### Exercise prompt
Retype each line below precisely and omit all images.

[Available records Boundary: Start]

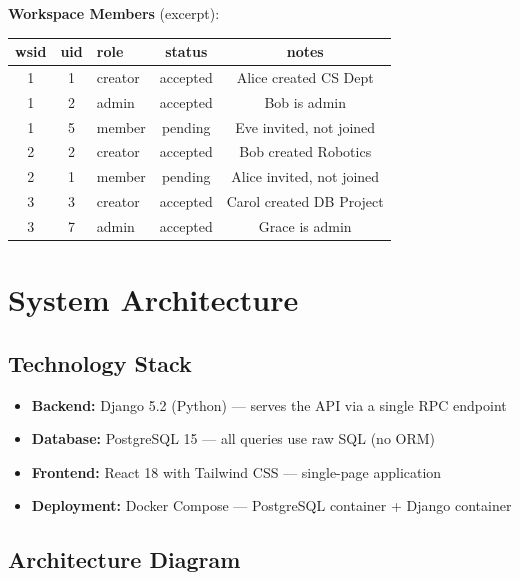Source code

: \documentclass[11pt]{article}
\begin{document}
\noindent\textbf{Workspace Members} (excerpt):
\begin{center}
\tiny
\begin{tabular}{cclcc}
\toprule
wsid & uid & role & status & notes \\
\midrule
1 & 1 & creator & accepted & Alice created CS Dept \\
1 & 2 & admin & accepted & Bob is admin \\
1 & 5 & member & pending & Eve invited, not joined \\
2 & 2 & creator & accepted & Bob created Robotics \\
2 & 1 & member & pending & Alice invited, not joined \\
3 & 3 & creator & accepted & Carol created DB Project \\
3 & 7 & admin & accepted & Grace is admin \\
\bottomrule
\end{tabular}
\end{center}



\newpage
\section{System Architecture}
\label{sec:arch}

\subsection{Technology Stack}

\begin{itemize}
    \item \textbf{Backend:} Django 5.2 (Python) --- serves the API via a single RPC endpoint
    \item \textbf{Database:} PostgreSQL 15 --- all queries use raw SQL (no ORM)
    \item \textbf{Frontend:} React 18 with Tailwind CSS --- single-page application
    \item \textbf{Deployment:} Docker Compose --- PostgreSQL container + Django container
\end{itemize}

\subsection{Architecture Diagram}
\end{document}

[Available records Boundary: End]

### Your response
Source code

: \documentclass[11pt]{article}
\begin{document}
\noindent\textbf{Workspace Members} (excerpt):
\begin{center}
\tiny
\begin{tabular}{cclcc}
\toprule
wsid & uid & role & status & notes \\
\midrule
1 & 1 & creator & accepted & Alice created CS Dept \\
1 & 2 & admin & accepted & Bob is admin \\
1 & 5 & member & pending & Eve invited, not joined \\
2 & 2 & creator & accepted & Bob created Robotics \\
2 & 1 & member & pending & Alice invited, not joined \\
3 & 3 & creator & accepted & Carol created DB Project \\
3 & 7 & admin & accepted & Grace is admin \\
\bottomrule
\end{tabular}
\end{center}



\newpage
\section{System Architecture}
\label{sec:arch}

\subsection{Technology Stack}

\begin{itemize}
    \item \textbf{Backend:} Django 5.2 (Python) --- serves the API via a single RPC endpoint
    \item \textbf{Database:} PostgreSQL 15 --- all queries use raw SQL (no ORM)
    \item \textbf{Frontend:} React 18 with Tailwind CSS --- single-page application
    \item \textbf{Deployment:} Docker Compose --- PostgreSQL container + Django container
\end{itemize}

\subsection{Architecture Diagram}
\end{document}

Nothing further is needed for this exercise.